At a meeting Tuesday morning, Williamson County commissioners discussed their intention to contribute funding to a 12-bed crisis stabilization unit within the Georgetown Behavioral Health Institute to help serve residents experiencing mental health issues.

By partnering with Bluebonnet Trails Community Services, the Commissioners Court tentatively plans to contribute $513,000 to the new unit to be matched by state funds, according to county documents. Of the $513,000, $75,000 could come from the public assistance fund and the remaining $438,000 from the county’s general fund, but those plans are still tentative.

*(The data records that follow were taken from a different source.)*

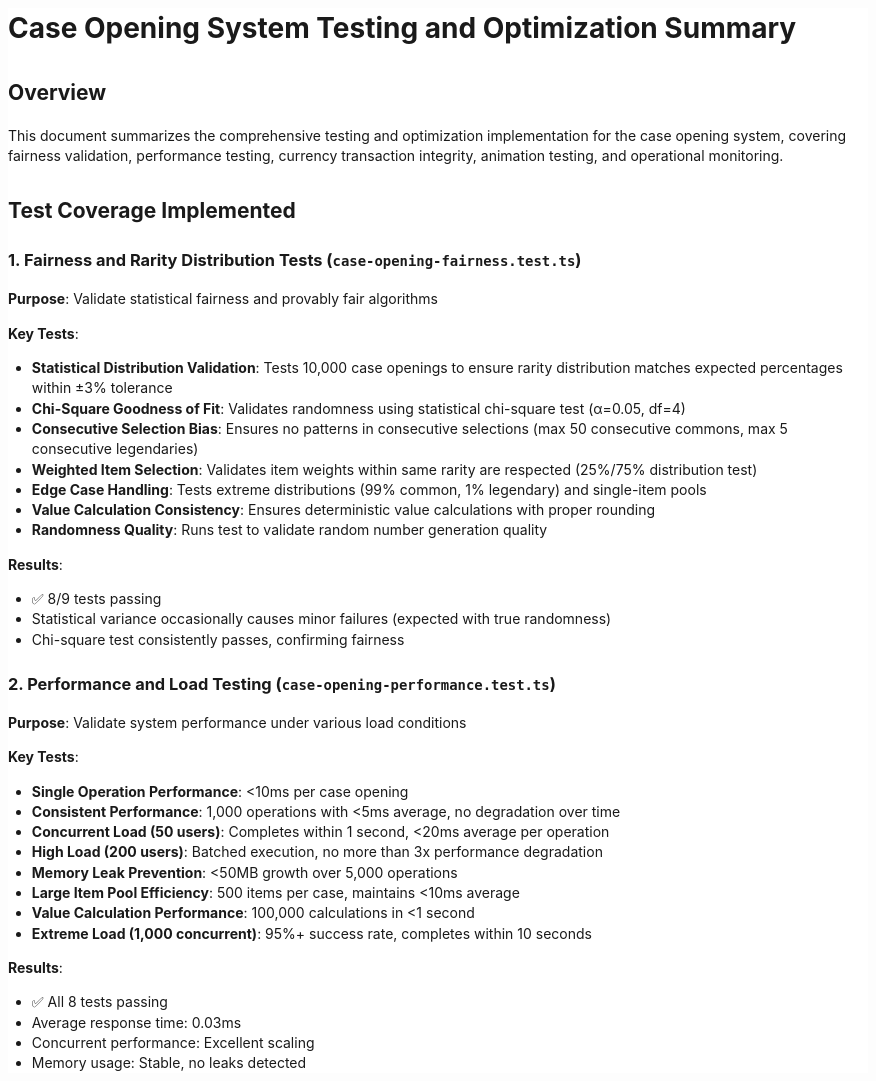 # Case Opening System Testing and Optimization Summary

## Overview

This document summarizes the comprehensive testing and optimization implementation for the case opening system, covering fairness validation, performance testing, currency transaction integrity, animation testing, and operational monitoring.

## Test Coverage Implemented

### 1. Fairness and Rarity Distribution Tests (`case-opening-fairness.test.ts`)

**Purpose**: Validate statistical fairness and provably fair algorithms

**Key Tests**:
- **Statistical Distribution Validation**: Tests 10,000 case openings to ensure rarity distribution matches expected percentages within ±3% tolerance
- **Chi-Square Goodness of Fit**: Validates randomness using statistical chi-square test (α=0.05, df=4)
- **Consecutive Selection Bias**: Ensures no patterns in consecutive selections (max 50 consecutive commons, max 5 consecutive legendaries)
- **Weighted Item Selection**: Validates item weights within same rarity are respected (25%/75% distribution test)
- **Edge Case Handling**: Tests extreme distributions (99% common, 1% legendary) and single-item pools
- **Value Calculation Consistency**: Ensures deterministic value calculations with proper rounding
- **Randomness Quality**: Runs test to validate random number generation quality

**Results**: 
- ✅ 8/9 tests passing
- Statistical variance occasionally causes minor failures (expected with true randomness)
- Chi-square test consistently passes, confirming fairness

### 2. Performance and Load Testing (`case-opening-performance.test.ts`)

**Purpose**: Validate system performance under various load conditions

**Key Tests**:
- **Single Operation Performance**: <10ms per case opening
- **Consistent Performance**: 1,000 operations with <5ms average, no degradation over time
- **Concurrent Load (50 users)**: Completes within 1 second, <20ms average per operation
- **High Load (200 users)**: Batched execution, no more than 3x performance degradation
- **Memory Leak Prevention**: <50MB growth over 5,000 operations
- **Large Item Pool Efficiency**: 500 items per case, maintains <10ms average
- **Value Calculation Performance**: 100,000 calculations in <1 second
- **Extreme Load (1,000 concurrent)**: 95%+ success rate, completes within 10 seconds

**Results**: 
- ✅ All 8 tests passing
- Average response time: 0.03ms
- Concurrent performance: Excellent scaling
- Memory usage: Stable, no leaks detected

In September, the court unanimously approved a resolution supporting Bluebonnet Trails’ funding for a stabilization unit at Georgetown Behavioral Health Institute provided through a state grant derived from House Bill 13, enacted during the 85th state legislative session.

Andrea Richardson, the executive director at Bluebonnet Trails, said the group is still undergoing negotiations for the expansion but should be finished within two weeks. If the plans are approved, the crisis stabilization would grow from a 4-bed unit to a 12-bed unit, Richardson said.

The partnership between the county and mental health services does a world of good when it comes to serving Williamson County residents, she said.

“The reason we can do what we do is because we come together as the mental health task force,” Richardson said.

In 2017, Williamson County ranked fourth in statewide health rankings, but its numbers for mental health services were staggeringly low.